Par la suite, les agitations politiques de la fin du XVIIIème siècle transformèrent définitivement la Suisse, et Genève en particulier, en un asile politique et financier pour ceux qui, notamment, fuyaient les conséquences de la Révolution Française. Il se dit même que Napoléon 1er fut un client assidu des banques suisses.
Le devoir de discrétion qui fut d’abord imposé pour la survie même de la place financière de Genève est très rapidement rentré dans les mœurs et est devenu, au fil des années, une marque de fabrique attirant de nombreux capitaux et ce, plus encore depuis la (nouvelle) neutralité perpétuelle imposée à la Suisse le 20 mars 1815 au Congrès de Vienne.
Jusqu’en 1934, le secret bancaire relevait de la sphère civile et était régi par le Code Civil suisse de 1907 pour la protection de la sphère privée et le Code des Obligations de 1911 pour le devoir de discrétion entre cocontractants.
Ces derniers offraient des garanties civiles qui, alors, étaient considérées comme suffisantes car interprétées de manière très extensive, et permettaient d’attribuer des dommages-intérêts aux victimes de banquiers fautifs.

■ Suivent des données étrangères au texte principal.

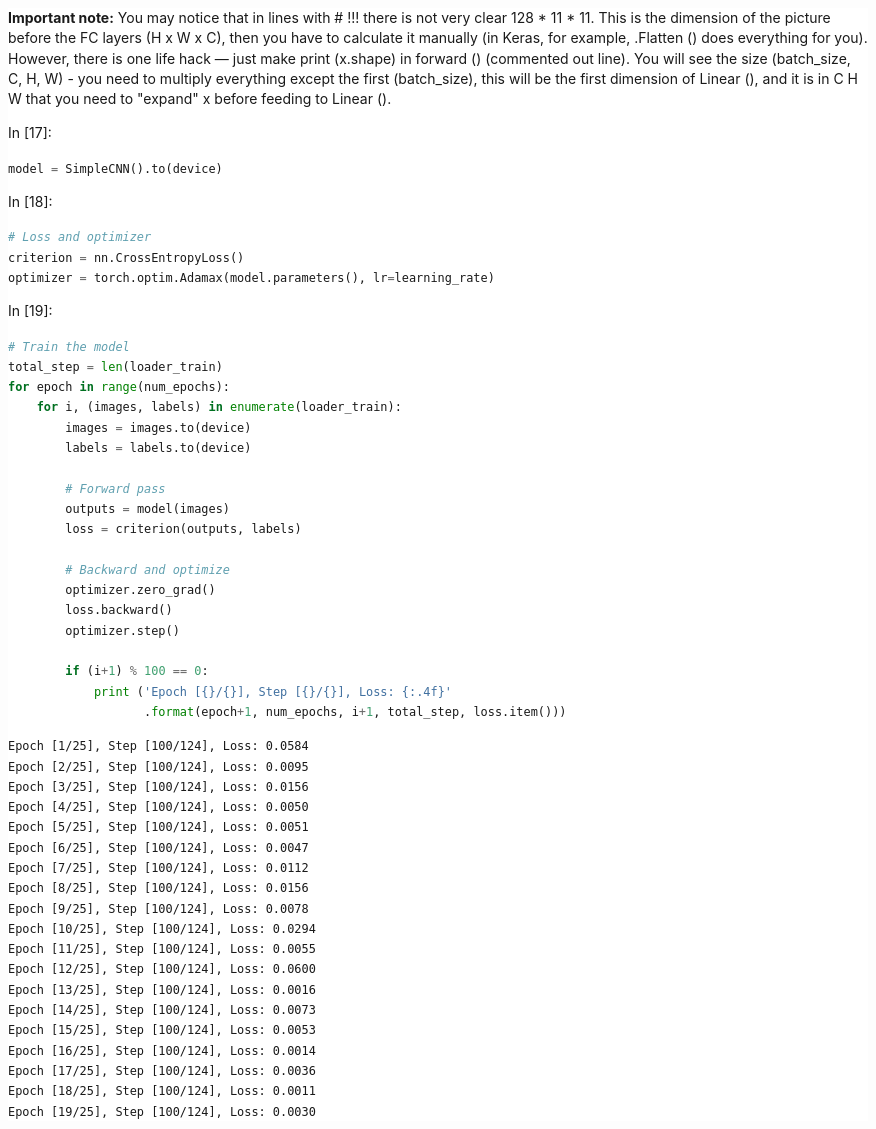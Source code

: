 **Important note:** You may notice that in lines with # !!! there is not very clear 128 * 11 * 11\. This is the dimension of the picture before the FC layers (H x W x C), then you have to calculate it manually (in Keras, for example, .Flatten () does everything for you). However, there is one life hack — just make print (x.shape) in forward () (commented out line). You will see the size (batch_size, C, H, W) - you need to multiply everything except the first (batch_size), this will be the first dimension of Linear (), and it is in C H W that you need to "expand" x before feeding to Linear ().

In [17]:

```py
model = SimpleCNN().to(device)

```

In [18]:

```py
# Loss and optimizer
criterion = nn.CrossEntropyLoss()
optimizer = torch.optim.Adamax(model.parameters(), lr=learning_rate)

```

In [19]:

```py
# Train the model
total_step = len(loader_train)
for epoch in range(num_epochs):
    for i, (images, labels) in enumerate(loader_train):
        images = images.to(device)
        labels = labels.to(device)

        # Forward pass
        outputs = model(images)
        loss = criterion(outputs, labels)

        # Backward and optimize
        optimizer.zero_grad()
        loss.backward()
        optimizer.step()

        if (i+1) % 100 == 0:
            print ('Epoch [{}/{}], Step [{}/{}], Loss: {:.4f}' 
                   .format(epoch+1, num_epochs, i+1, total_step, loss.item()))

```

```
Epoch [1/25], Step [100/124], Loss: 0.0584
Epoch [2/25], Step [100/124], Loss: 0.0095
Epoch [3/25], Step [100/124], Loss: 0.0156
Epoch [4/25], Step [100/124], Loss: 0.0050
Epoch [5/25], Step [100/124], Loss: 0.0051
Epoch [6/25], Step [100/124], Loss: 0.0047
Epoch [7/25], Step [100/124], Loss: 0.0112
Epoch [8/25], Step [100/124], Loss: 0.0156
Epoch [9/25], Step [100/124], Loss: 0.0078
Epoch [10/25], Step [100/124], Loss: 0.0294
Epoch [11/25], Step [100/124], Loss: 0.0055
Epoch [12/25], Step [100/124], Loss: 0.0600
Epoch [13/25], Step [100/124], Loss: 0.0016
Epoch [14/25], Step [100/124], Loss: 0.0073
Epoch [15/25], Step [100/124], Loss: 0.0053
Epoch [16/25], Step [100/124], Loss: 0.0014
Epoch [17/25], Step [100/124], Loss: 0.0036
Epoch [18/25], Step [100/124], Loss: 0.0011
Epoch [19/25], Step [100/124], Loss: 0.0030
```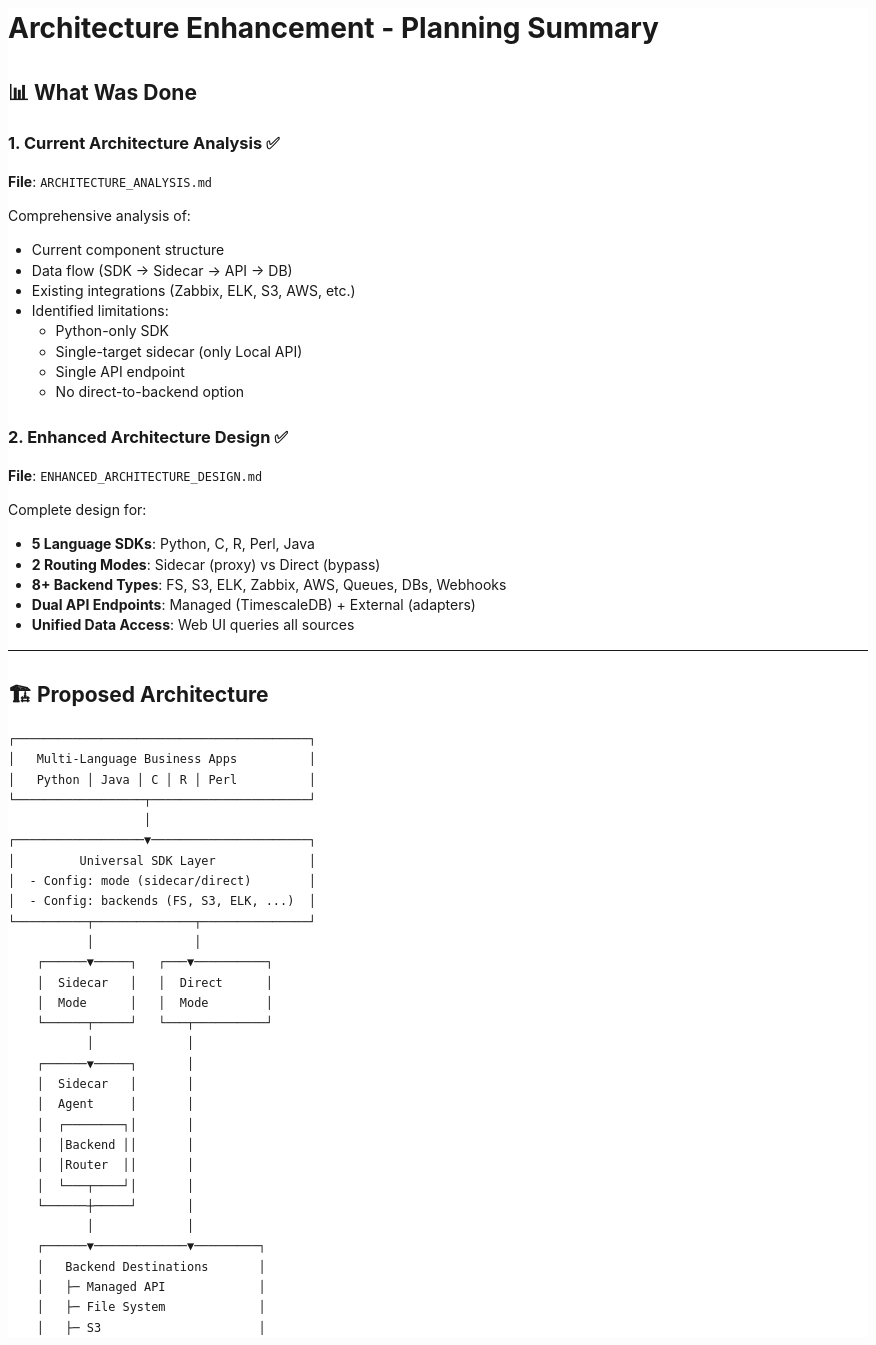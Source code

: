 # Architecture Enhancement - Planning Summary

## 📊 What Was Done

### 1. Current Architecture Analysis ✅
**File**: `ARCHITECTURE_ANALYSIS.md`

Comprehensive analysis of:
- Current component structure
- Data flow (SDK → Sidecar → API → DB)
- Existing integrations (Zabbix, ELK, S3, AWS, etc.)
- Identified limitations:
  - Python-only SDK
  - Single-target sidecar (only Local API)
  - Single API endpoint
  - No direct-to-backend option

### 2. Enhanced Architecture Design ✅
**File**: `ENHANCED_ARCHITECTURE_DESIGN.md`

Complete design for:
- **5 Language SDKs**: Python, C, R, Perl, Java
- **2 Routing Modes**: Sidecar (proxy) vs Direct (bypass)
- **8+ Backend Types**: FS, S3, ELK, Zabbix, AWS, Queues, DBs, Webhooks
- **Dual API Endpoints**: Managed (TimescaleDB) + External (adapters)
- **Unified Data Access**: Web UI queries all sources

---

## 🏗️ Proposed Architecture

```
┌─────────────────────────────────────────┐
│   Multi-Language Business Apps          │
│   Python │ Java │ C │ R │ Perl          │
└──────────────────┬──────────────────────┘
                   │
┌──────────────────▼──────────────────────┐
│         Universal SDK Layer             │
│  - Config: mode (sidecar/direct)        │
│  - Config: backends (FS, S3, ELK, ...)  │
└──────────┬──────────────┬───────────────┘
           │              │
    ┌──────▼─────┐   ┌───▼──────────┐
    │  Sidecar   │   │  Direct      │
    │  Mode      │   │  Mode        │
    └──────┬─────┘   └───┬──────────┘
           │             │
    ┌──────▼─────┐       │
    │  Sidecar   │       │
    │  Agent     │       │
    │  ┌────────┐│       │
    │  │Backend ││       │
    │  │Router  ││       │
    │  └───┬────┘│       │
    └──────┼─────┘       │
           │             │
    ┌──────▼─────────────▼─────────┐
    │   Backend Destinations       │
    │   ├─ Managed API             │
    │   ├─ File System             │
    │   ├─ S3                      │
```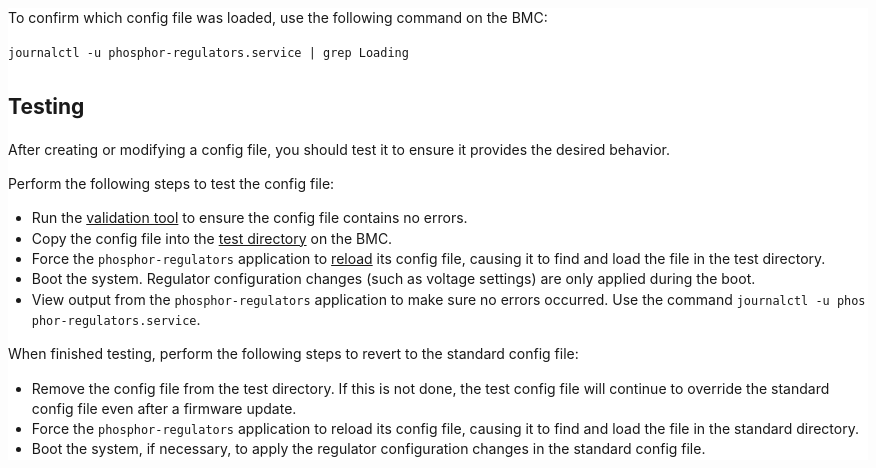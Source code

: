 To confirm which config file was loaded, use the following command on the BMC:

`journalctl -u phosphor-regulators.service | grep Loading`


## Testing

After creating or modifying a config file, you should test it to ensure it
provides the desired behavior.

Perform the following steps to test the config file:
* Run the [validation tool](#validation) to ensure the config file contains no
  errors.
* Copy the config file into the [test directory](#test-directory) on the BMC.
* Force the `phosphor-regulators` application to
  [reload](#loading-and-reloading) its config file, causing it to find and load
  the file in the test directory.
* Boot the system.  Regulator configuration changes (such as voltage settings)
  are only applied during the boot.
* View output from the `phosphor-regulators` application to make sure no errors
  occurred.  Use the command `journalctl -u phosphor-regulators.service`.

When finished testing, perform the following steps to revert to the standard
config file:
* Remove the config file from the test directory.  If this is not done, the
  test config file will continue to override the standard config file even
  after a firmware update.
* Force the `phosphor-regulators` application to reload its config file,
  causing it to find and load the file in the standard directory.
* Boot the system, if necessary, to apply the regulator configuration changes
  in the standard config file.

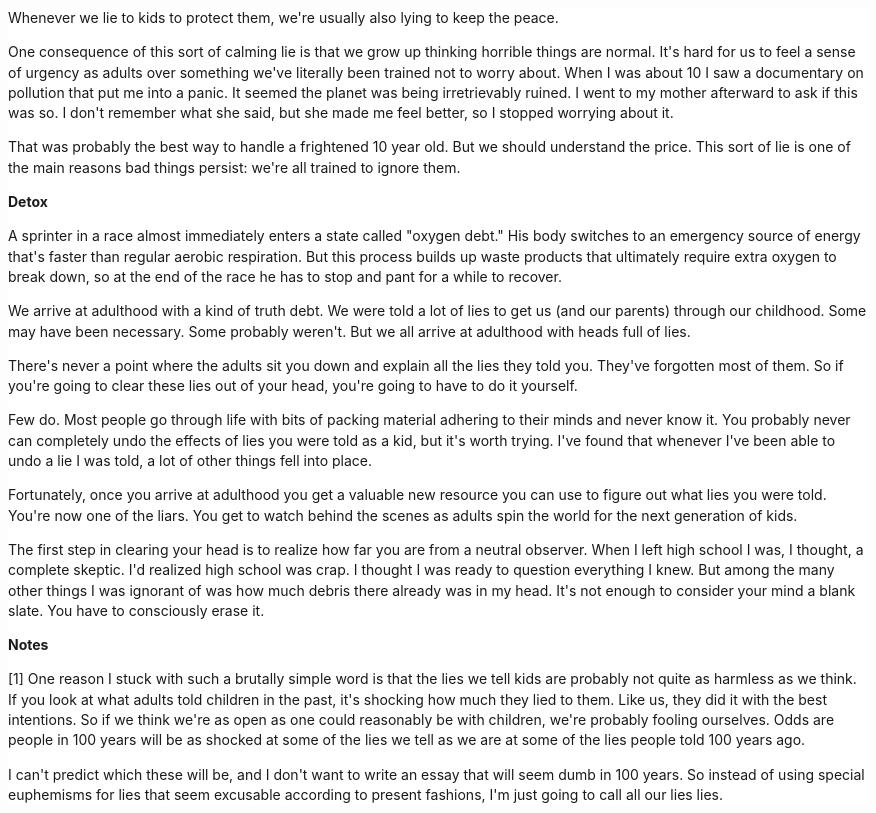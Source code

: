  Whenever we lie to kids to protect them, we're usually also lying to keep the peace.   
  
 One consequence of this sort of calming lie is that we grow up thinking horrible things are normal. It's hard for us to feel a sense of urgency as adults over something we've literally been trained not to worry about. When I was about 10 I saw a documentary on pollution that put me into a panic. It seemed the planet was being irretrievably ruined. I went to my mother afterward to ask if this was so. I don't remember what she said, but she made me feel better, so I stopped worrying about it.   
  
 That was probably the best way to handle a frightened 10 year old. But we should understand the price. This sort of lie is one of the main reasons bad things persist: we're all trained to ignore them.   
  
 **Detox**   
  
 A sprinter in a race almost immediately enters a state called "oxygen debt." His body switches to an emergency source of energy that's faster than regular aerobic respiration. But this process builds up waste products that ultimately require extra oxygen to break down, so at the end of the race he has to stop and pant for a while to recover.   
  
 We arrive at adulthood with a kind of truth debt. We were told a lot of lies to get us (and our parents) through our childhood. Some may have been necessary. Some probably weren't. But we all arrive at adulthood with heads full of lies.   
  
 There's never a point where the adults sit you down and explain all the lies they told you. They've forgotten most of them. So if you're going to clear these lies out of your head, you're going to have to do it yourself.   
  
 Few do. Most people go through life with bits of packing material adhering to their minds and never know it. You probably never can completely undo the effects of lies you were told as a kid, but it's worth trying. I've found that whenever I've been able to undo a lie I was told, a lot of other things fell into place.   
  
 Fortunately, once you arrive at adulthood you get a valuable new resource you can use to figure out what lies you were told. You're now one of the liars. You get to watch behind the scenes as adults spin the world for the next generation of kids.   
  
 The first step in clearing your head is to realize how far you are from a neutral observer. When I left high school I was, I thought, a complete skeptic. I'd realized high school was crap. I thought I was ready to question everything I knew. But among the many other things I was ignorant of was how much debris there already was in my head. It's not enough to consider your mind a blank slate. You have to consciously erase it.   
  
 
  
 
  
 
  
 
  
 **Notes**   
  
 [1] One reason I stuck with such a brutally simple word is that the lies we tell kids are probably not quite as harmless as we think. If you look at what adults told children in the past, it's shocking how much they lied to them. Like us, they did it with the best intentions. So if we think we're as open as one could reasonably be with children, we're probably fooling ourselves. Odds are people in 100 years will be as shocked at some of the lies we tell as we are at some of the lies people told 100 years ago.   
  
 I can't predict which these will be, and I don't want to write an essay that will seem dumb in 100 years. So instead of using special euphemisms for lies that seem excusable according to present fashions, I'm just going to call all our lies lies.   
  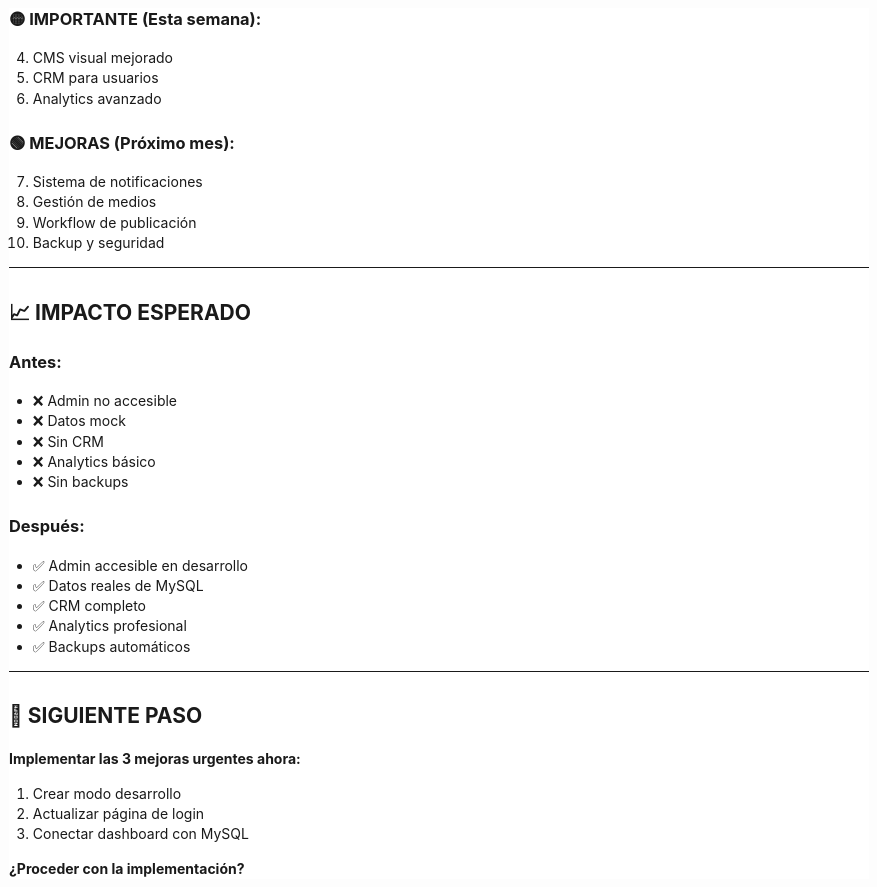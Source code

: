 ### 🟡 IMPORTANTE (Esta semana):
4. CMS visual mejorado
5. CRM para usuarios
6. Analytics avanzado

### 🟢 MEJORAS (Próximo mes):
7. Sistema de notificaciones
8. Gestión de medios
9. Workflow de publicación
10. Backup y seguridad

---

## 📈 IMPACTO ESPERADO

### Antes:
- ❌ Admin no accesible
- ❌ Datos mock
- ❌ Sin CRM
- ❌ Analytics básico
- ❌ Sin backups

### Después:
- ✅ Admin accesible en desarrollo
- ✅ Datos reales de MySQL
- ✅ CRM completo
- ✅ Analytics profesional
- ✅ Backups automáticos

---

## 🚀 SIGUIENTE PASO

**Implementar las 3 mejoras urgentes ahora:**
1. Crear modo desarrollo
2. Actualizar página de login
3. Conectar dashboard con MySQL

**¿Proceder con la implementación?**

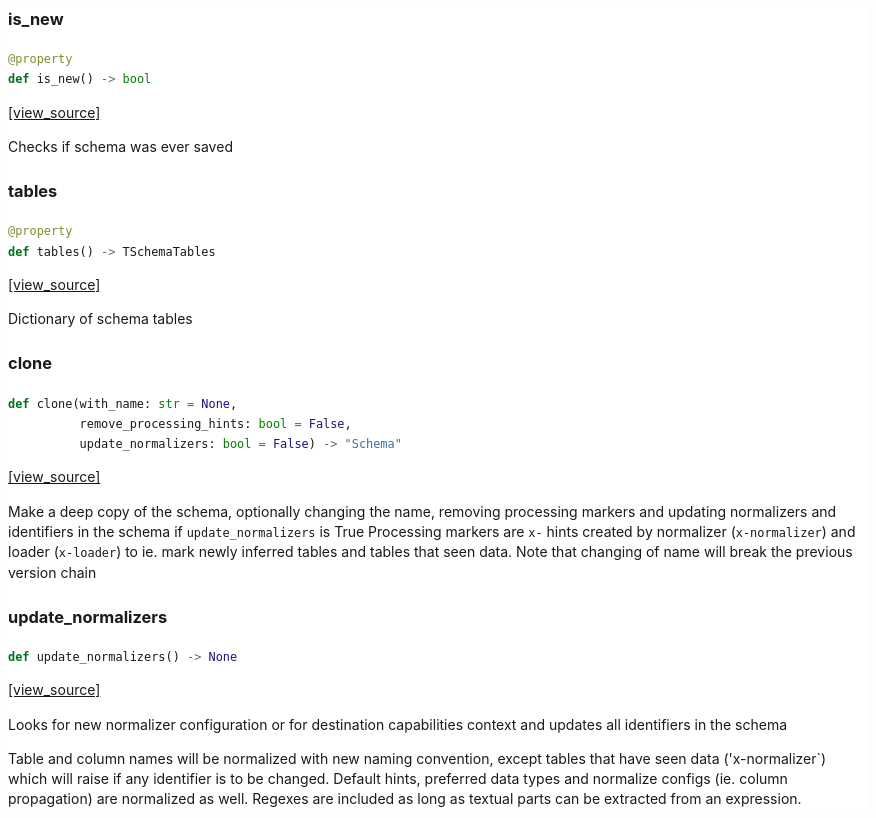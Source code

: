 ### is\_new

```python
@property
def is_new() -> bool
```

[[view_source]](https://github.com/dlt-hub/dlt/blob/9857029af018a582dd24da4070562f58bb7e9fc5/dlt/common/schema/schema.py#L645)

Checks if schema was ever saved

### tables

```python
@property
def tables() -> TSchemaTables
```

[[view_source]](https://github.com/dlt-hub/dlt/blob/9857029af018a582dd24da4070562f58bb7e9fc5/dlt/common/schema/schema.py#L654)

Dictionary of schema tables

### clone

```python
def clone(with_name: str = None,
          remove_processing_hints: bool = False,
          update_normalizers: bool = False) -> "Schema"
```

[[view_source]](https://github.com/dlt-hub/dlt/blob/9857029af018a582dd24da4070562f58bb7e9fc5/dlt/common/schema/schema.py#L713)

Make a deep copy of the schema, optionally changing the name, removing processing markers and updating normalizers and identifiers in the schema if `update_normalizers` is True
Processing markers are `x-` hints created by normalizer (`x-normalizer`) and loader (`x-loader`) to ie. mark newly inferred tables and tables that seen data.
Note that changing of name will break the previous version chain

### update\_normalizers

```python
def update_normalizers() -> None
```

[[view_source]](https://github.com/dlt-hub/dlt/blob/9857029af018a582dd24da4070562f58bb7e9fc5/dlt/common/schema/schema.py#L737)

Looks for new normalizer configuration or for destination capabilities context and updates all identifiers in the schema

Table and column names will be normalized with new naming convention, except tables that have seen data ('x-normalizer`) which will
raise if any identifier is to be changed.
Default hints, preferred data types and normalize configs (ie. column propagation) are normalized as well. Regexes are included as long
as textual parts can be extracted from an expression.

La jurisprudence suisse a confirmé à plusieurs reprises la base légale du secret bancaire, d’abord en 1930 en indiquant que « la discrétion du banquier constitue une obligation contractuelle implicite », puis de manière plus précise en 1932 à l’occasion de l’affaire Charpiot v. Caisse d’Épargne de Bassecourt : « le secret de banque n’est pas autre chose que le droit que possède chaque client d’une banque d’exiger de la part de cette dernière la plus stricte discrétion sur les affaires qui lui sont confiées ; c’est également et inversement, le devoir qu’a la banque de garder le silence le plus complet sur ces affaires. Et pour le banquier en particulier, cette obligation est indépendante du rapport de droit existant entre lui et son client. Si aucun contrat n’est intervenu, la violation du secret constitue un acte illicite dans le sens des articles 41 et suivants du Code des Obligations ».
La sacralisation et la pénalisation de la violation du secret bancaire n’interviendra qu’en 1934 avec l’adoption le 8 novembre de la « Loi fédérale sur les banques et les caisses d’épargne ».
Ce renforcement du cadre légal du secret bancaire trouve son origine dans les nombreuses crises économiques et politiques qui ont secoué l’Europe au cours de la première partie du XXème siècle.
Tout d’abord, l’augmentation des assiettes et taux d’imposition dans un certain nombre de pays européens (dont notamment la France en 1901 avec l’augmentation de l’impôt sur les successions puis sur les hauts revenus) puis ensuite la première guerre mondiale ont provoqué un afflux massif de capitaux en Suisse, attirés par la stabilité économique, la neutralité politique, la stabilité de la monnaie et naturellement le secret bancaire qu’offrait la Suisse.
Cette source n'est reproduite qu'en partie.